Activity — Only one stretch of the data below should be repeated: the lines from the line containing "- [Shopify: Powering" through the line containing "Elasticsearch has near", inclusive, exactly as they are.

......

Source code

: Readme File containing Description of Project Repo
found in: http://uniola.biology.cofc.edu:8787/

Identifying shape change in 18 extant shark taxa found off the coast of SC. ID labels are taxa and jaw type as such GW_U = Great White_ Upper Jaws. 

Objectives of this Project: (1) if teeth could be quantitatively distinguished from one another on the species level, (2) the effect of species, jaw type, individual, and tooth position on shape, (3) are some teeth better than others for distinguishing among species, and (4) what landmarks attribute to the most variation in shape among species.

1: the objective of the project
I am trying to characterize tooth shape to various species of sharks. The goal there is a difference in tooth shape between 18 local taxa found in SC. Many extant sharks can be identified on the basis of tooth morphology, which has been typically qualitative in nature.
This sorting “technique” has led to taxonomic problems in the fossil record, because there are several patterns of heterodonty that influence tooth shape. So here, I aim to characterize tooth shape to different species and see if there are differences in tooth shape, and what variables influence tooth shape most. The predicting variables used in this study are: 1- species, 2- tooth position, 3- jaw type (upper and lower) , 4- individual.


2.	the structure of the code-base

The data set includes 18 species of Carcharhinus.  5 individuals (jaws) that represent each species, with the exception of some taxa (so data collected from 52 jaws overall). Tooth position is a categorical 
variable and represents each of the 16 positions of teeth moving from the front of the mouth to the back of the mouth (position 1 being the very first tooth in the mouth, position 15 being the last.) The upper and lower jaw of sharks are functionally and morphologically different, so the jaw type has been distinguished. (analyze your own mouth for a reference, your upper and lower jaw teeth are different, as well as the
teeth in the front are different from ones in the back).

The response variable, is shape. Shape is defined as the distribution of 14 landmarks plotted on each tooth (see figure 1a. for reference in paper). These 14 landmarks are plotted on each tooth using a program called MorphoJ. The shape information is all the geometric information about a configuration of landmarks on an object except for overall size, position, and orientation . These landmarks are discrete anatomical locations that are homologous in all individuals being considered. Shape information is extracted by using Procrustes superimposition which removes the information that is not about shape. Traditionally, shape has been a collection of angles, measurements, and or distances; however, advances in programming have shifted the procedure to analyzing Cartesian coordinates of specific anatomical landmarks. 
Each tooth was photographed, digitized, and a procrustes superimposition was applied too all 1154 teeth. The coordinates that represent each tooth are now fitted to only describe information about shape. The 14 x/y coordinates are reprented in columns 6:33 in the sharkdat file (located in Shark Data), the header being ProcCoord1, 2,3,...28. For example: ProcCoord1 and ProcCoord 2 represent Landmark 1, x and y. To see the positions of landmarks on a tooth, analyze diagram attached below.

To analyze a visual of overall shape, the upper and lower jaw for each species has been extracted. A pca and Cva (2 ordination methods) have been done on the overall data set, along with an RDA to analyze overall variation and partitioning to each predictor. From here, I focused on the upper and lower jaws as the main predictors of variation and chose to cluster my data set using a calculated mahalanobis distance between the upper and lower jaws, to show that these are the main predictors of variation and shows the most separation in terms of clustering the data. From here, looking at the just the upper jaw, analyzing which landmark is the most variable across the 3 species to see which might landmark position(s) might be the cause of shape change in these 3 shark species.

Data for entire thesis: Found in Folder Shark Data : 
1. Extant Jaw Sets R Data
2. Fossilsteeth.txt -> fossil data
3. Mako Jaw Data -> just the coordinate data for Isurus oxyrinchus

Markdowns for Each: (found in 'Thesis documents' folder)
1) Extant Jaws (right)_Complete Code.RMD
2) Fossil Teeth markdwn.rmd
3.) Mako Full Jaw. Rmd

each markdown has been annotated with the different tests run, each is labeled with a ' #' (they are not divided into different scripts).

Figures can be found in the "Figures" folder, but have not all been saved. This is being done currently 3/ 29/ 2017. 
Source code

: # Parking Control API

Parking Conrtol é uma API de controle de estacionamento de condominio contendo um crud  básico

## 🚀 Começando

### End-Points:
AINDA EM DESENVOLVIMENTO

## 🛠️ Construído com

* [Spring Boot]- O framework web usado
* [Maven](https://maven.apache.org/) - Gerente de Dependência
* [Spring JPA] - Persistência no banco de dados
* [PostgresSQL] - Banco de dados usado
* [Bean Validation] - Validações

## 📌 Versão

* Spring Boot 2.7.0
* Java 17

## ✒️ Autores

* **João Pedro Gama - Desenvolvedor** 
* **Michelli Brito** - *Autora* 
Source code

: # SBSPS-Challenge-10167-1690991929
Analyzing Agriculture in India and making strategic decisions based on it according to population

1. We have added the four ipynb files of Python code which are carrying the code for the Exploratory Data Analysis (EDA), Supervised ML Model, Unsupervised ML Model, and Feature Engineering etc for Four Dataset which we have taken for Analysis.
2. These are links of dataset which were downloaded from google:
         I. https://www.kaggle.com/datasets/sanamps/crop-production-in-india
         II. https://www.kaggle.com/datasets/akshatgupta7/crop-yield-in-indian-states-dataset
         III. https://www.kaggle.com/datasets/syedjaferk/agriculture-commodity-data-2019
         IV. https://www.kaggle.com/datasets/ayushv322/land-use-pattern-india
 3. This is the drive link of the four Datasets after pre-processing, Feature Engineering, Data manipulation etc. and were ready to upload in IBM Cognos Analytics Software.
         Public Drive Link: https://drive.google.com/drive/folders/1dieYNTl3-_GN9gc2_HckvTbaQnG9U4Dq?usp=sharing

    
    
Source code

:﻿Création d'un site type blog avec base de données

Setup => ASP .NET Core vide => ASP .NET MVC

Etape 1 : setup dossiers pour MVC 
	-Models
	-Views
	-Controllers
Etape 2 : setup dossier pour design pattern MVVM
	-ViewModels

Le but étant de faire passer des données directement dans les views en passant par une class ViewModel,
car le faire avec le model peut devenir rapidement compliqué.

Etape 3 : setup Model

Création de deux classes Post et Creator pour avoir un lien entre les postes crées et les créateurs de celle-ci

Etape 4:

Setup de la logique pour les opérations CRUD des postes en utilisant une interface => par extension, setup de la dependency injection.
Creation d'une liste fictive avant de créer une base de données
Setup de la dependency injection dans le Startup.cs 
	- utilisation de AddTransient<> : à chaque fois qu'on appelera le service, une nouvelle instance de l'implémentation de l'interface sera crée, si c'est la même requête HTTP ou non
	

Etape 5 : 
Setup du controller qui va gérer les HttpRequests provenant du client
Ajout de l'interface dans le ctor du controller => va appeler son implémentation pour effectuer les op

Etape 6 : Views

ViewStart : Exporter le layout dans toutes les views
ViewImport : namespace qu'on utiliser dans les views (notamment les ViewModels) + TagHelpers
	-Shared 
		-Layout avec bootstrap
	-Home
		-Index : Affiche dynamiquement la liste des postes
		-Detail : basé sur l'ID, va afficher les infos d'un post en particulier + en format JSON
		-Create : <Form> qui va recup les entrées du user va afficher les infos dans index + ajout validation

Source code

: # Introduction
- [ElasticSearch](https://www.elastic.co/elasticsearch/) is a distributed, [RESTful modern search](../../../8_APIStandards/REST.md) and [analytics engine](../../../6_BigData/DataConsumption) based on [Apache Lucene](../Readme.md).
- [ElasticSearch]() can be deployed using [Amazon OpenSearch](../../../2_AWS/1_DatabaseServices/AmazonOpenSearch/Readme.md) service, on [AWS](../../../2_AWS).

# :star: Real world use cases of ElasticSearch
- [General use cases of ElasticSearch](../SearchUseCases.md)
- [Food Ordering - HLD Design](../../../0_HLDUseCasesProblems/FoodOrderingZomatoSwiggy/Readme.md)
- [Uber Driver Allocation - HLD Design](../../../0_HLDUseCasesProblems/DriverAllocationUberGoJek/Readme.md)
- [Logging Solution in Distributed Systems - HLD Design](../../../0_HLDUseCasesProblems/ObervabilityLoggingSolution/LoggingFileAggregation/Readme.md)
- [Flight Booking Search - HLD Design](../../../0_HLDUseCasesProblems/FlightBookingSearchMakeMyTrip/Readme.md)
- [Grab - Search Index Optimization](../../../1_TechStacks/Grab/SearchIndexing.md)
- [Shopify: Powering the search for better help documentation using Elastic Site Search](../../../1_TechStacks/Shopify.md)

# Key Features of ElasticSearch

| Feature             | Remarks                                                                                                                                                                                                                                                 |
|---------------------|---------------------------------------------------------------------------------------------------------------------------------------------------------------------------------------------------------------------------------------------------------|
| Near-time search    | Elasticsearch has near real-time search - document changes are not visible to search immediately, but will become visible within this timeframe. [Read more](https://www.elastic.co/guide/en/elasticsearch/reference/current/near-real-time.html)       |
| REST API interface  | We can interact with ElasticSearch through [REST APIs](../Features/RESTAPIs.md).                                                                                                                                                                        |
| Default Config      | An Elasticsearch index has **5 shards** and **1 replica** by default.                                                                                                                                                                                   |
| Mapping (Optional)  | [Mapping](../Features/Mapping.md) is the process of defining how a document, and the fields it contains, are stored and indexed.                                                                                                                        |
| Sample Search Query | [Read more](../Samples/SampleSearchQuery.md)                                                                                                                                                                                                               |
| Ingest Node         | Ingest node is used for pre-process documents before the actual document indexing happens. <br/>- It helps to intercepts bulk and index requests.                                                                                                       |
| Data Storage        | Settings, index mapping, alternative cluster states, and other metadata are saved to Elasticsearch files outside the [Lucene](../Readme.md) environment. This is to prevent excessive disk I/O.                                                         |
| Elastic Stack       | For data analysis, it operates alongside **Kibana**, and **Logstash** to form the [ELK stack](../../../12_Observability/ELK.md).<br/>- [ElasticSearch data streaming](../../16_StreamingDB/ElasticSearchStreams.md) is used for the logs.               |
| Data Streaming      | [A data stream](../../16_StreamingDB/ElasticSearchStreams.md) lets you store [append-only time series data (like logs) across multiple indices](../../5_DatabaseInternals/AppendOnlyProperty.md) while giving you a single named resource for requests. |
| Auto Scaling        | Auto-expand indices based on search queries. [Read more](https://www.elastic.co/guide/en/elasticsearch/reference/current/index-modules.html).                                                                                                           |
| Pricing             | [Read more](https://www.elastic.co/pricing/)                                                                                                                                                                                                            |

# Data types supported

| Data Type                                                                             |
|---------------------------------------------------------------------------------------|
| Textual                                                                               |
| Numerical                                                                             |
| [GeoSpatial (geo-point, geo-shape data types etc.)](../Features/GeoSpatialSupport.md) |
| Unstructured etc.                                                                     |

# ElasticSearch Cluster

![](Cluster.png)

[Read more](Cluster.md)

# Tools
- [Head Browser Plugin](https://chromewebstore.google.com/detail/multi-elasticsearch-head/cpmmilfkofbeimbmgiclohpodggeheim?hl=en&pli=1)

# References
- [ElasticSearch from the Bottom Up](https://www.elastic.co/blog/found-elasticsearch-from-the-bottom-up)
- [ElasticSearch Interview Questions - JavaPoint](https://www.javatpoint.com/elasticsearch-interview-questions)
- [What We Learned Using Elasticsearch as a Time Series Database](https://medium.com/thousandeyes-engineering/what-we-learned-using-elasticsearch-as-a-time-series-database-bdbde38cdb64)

......

Response to the exercise —
- [Shopify: Powering the search for better help documentation using Elastic Site Search](../../../1_TechStacks/Shopify.md)

# Key Features of ElasticSearch

| Feature             | Remarks                                                                                                                                                                                                                                                 |
|---------------------|---------------------------------------------------------------------------------------------------------------------------------------------------------------------------------------------------------------------------------------------------------|
| Near-time search    | Elasticsearch has near real-time search - document changes are not visible to search immediately, but will become visible within this timeframe. [Read more](https://www.elastic.co/guide/en/elasticsearch/reference/current/near-real-time.html)       |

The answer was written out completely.